**Task description:** Below are lines of data, and only some are wanted. Please repeat exactly those from the line that has "default. Example: 5.5.0-dev" through the line that has "default branch for all four repos".

**Material provided:**
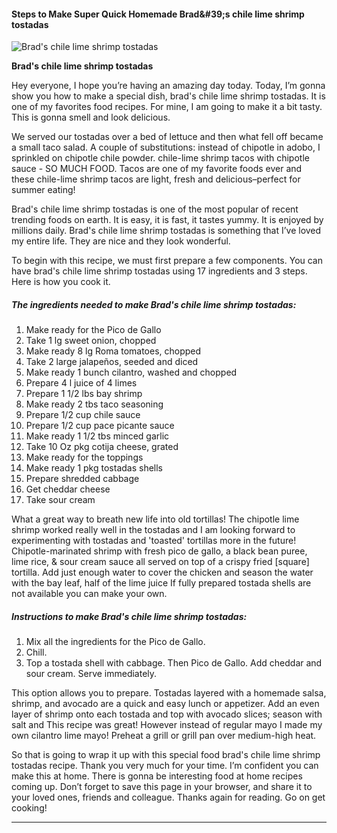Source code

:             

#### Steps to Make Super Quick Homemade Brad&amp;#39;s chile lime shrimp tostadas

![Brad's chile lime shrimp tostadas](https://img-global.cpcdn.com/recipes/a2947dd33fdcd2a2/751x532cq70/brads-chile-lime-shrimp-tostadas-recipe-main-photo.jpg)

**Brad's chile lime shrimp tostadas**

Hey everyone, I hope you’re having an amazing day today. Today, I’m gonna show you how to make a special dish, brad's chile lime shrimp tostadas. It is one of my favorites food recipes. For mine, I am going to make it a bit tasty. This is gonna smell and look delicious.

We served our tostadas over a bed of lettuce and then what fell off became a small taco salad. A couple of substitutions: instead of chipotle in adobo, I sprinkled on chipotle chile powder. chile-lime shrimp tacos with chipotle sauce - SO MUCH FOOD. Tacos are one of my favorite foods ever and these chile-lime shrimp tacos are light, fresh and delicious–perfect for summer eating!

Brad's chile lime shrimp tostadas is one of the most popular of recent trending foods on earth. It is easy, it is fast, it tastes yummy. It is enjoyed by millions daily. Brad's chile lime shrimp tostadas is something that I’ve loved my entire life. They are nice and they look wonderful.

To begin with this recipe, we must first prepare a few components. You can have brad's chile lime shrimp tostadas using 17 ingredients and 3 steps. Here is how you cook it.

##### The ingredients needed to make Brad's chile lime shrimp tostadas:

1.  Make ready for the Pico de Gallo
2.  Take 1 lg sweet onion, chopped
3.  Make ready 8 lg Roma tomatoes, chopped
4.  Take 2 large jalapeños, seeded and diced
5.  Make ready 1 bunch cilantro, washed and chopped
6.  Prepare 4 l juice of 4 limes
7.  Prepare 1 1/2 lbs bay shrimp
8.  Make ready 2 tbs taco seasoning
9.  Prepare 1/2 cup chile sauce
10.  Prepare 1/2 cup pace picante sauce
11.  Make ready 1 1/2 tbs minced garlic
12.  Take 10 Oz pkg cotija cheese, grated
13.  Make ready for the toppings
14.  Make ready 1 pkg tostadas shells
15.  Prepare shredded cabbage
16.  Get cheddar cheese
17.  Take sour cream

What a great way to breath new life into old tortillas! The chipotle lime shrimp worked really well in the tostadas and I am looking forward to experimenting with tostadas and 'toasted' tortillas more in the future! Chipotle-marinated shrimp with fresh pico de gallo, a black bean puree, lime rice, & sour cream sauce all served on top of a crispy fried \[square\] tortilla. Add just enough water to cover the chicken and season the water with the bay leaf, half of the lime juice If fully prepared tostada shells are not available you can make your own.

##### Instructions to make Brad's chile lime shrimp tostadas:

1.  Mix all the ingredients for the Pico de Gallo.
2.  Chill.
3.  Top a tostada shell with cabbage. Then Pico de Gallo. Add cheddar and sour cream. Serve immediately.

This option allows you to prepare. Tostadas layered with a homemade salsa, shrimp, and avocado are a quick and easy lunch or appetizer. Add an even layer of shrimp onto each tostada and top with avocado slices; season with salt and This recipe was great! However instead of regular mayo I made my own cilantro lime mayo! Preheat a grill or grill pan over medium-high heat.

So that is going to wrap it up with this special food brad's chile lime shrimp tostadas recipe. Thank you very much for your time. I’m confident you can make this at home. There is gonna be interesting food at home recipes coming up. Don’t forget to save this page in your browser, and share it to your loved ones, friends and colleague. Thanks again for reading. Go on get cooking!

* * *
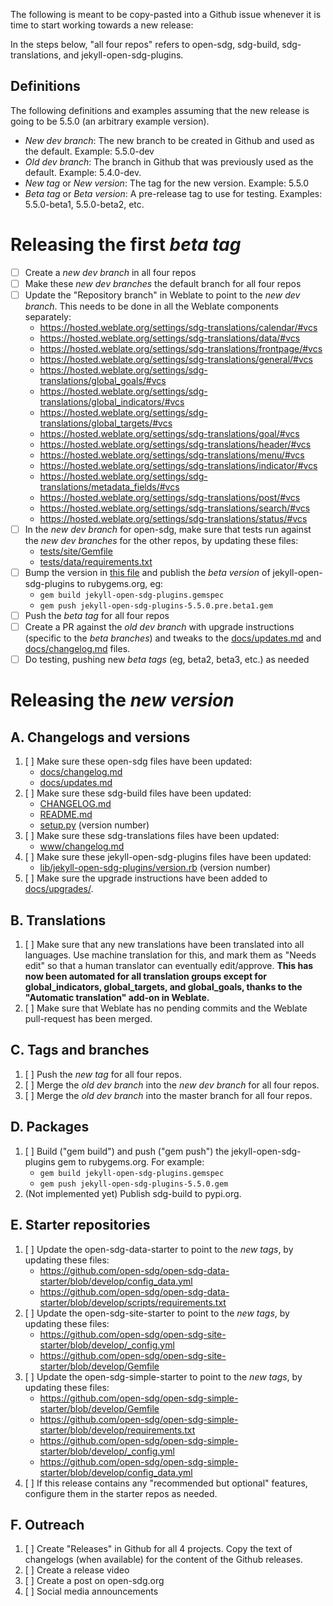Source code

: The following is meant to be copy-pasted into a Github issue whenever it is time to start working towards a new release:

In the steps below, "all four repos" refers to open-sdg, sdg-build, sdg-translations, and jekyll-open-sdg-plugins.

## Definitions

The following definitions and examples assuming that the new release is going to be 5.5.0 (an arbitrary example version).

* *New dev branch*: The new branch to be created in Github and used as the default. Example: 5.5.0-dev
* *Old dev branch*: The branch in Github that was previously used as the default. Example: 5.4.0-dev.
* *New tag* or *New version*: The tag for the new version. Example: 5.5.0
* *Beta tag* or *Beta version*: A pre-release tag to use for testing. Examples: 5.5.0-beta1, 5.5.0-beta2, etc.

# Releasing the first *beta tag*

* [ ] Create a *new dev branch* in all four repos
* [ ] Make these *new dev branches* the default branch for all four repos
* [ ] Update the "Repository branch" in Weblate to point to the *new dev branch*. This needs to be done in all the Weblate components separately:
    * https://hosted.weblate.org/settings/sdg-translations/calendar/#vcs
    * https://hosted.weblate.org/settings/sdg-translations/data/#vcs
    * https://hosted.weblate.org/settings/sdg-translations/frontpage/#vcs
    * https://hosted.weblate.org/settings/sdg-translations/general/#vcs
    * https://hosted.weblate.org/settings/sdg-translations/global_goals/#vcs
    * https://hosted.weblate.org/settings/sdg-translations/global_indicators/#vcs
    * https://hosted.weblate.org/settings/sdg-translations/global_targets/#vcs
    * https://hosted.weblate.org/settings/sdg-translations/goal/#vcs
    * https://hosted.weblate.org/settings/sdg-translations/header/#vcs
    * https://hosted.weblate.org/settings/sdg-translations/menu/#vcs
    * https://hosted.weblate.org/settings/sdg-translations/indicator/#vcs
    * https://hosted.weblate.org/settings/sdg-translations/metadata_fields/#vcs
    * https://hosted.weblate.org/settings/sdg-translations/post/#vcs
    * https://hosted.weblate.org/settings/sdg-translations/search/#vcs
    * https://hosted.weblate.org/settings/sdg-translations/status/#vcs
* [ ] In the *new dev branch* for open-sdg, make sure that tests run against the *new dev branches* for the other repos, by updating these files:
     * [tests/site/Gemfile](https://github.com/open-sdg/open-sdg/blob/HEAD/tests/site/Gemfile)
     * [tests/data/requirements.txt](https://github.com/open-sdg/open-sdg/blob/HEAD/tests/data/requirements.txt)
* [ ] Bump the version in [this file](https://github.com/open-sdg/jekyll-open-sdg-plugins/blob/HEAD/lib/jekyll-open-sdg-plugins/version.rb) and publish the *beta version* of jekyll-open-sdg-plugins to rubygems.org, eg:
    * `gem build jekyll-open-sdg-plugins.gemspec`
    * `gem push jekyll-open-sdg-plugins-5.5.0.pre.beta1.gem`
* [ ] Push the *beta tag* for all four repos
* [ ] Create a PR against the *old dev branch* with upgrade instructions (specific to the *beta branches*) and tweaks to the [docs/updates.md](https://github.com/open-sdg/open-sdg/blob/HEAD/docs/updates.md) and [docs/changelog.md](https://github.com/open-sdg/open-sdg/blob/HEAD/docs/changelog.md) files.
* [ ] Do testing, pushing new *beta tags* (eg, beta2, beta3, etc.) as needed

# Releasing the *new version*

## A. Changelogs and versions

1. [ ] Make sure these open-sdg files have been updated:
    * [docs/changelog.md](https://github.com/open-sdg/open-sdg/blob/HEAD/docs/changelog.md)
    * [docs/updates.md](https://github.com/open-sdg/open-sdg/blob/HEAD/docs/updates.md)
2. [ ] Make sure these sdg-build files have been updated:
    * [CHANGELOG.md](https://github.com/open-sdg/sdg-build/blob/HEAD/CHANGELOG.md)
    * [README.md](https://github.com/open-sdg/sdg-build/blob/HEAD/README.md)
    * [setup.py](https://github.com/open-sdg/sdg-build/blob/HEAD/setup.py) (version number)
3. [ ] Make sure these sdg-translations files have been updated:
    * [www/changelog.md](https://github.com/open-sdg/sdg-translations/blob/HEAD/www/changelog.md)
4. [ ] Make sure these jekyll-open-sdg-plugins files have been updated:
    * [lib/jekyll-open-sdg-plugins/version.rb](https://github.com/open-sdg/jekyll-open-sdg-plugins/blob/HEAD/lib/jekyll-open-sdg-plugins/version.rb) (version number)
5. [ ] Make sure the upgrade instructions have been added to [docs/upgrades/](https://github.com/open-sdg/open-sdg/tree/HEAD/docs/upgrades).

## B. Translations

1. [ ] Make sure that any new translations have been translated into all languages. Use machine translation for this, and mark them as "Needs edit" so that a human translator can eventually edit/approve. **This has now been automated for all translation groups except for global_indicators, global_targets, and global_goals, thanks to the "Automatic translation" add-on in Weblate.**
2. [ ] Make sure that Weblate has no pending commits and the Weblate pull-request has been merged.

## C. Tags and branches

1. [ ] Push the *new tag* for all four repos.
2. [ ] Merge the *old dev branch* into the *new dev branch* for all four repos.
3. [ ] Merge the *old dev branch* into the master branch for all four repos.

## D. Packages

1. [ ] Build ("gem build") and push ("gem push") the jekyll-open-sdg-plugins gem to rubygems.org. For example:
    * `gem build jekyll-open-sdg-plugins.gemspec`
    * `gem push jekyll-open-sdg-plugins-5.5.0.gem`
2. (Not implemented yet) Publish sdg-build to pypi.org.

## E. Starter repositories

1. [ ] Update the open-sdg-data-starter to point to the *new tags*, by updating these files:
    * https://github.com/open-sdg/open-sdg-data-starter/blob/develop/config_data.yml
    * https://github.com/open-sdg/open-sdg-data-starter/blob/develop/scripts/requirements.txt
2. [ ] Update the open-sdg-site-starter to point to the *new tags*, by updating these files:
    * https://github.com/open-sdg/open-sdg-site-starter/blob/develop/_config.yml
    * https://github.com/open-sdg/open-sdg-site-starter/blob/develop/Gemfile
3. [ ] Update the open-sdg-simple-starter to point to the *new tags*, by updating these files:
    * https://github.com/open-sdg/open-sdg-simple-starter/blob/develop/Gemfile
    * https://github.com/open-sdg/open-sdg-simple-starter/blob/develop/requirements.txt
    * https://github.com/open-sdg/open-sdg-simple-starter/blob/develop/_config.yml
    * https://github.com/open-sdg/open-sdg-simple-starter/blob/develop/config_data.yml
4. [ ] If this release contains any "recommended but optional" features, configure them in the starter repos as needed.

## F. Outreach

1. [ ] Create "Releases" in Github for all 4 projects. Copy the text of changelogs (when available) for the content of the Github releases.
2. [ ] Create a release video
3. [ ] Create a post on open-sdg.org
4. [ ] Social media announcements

**Written response:**
* *New dev branch*: The new branch to be created in Github and used as the default. Example: 5.5.0-dev
* *Old dev branch*: The branch in Github that was previously used as the default. Example: 5.4.0-dev.
* *New tag* or *New version*: The tag for the new version. Example: 5.5.0
* *Beta tag* or *Beta version*: A pre-release tag to use for testing. Examples: 5.5.0-beta1, 5.5.0-beta2, etc.

# Releasing the first *beta tag*

* [ ] Create a *new dev branch* in all four repos
* [ ] Make these *new dev branches* the default branch for all four repos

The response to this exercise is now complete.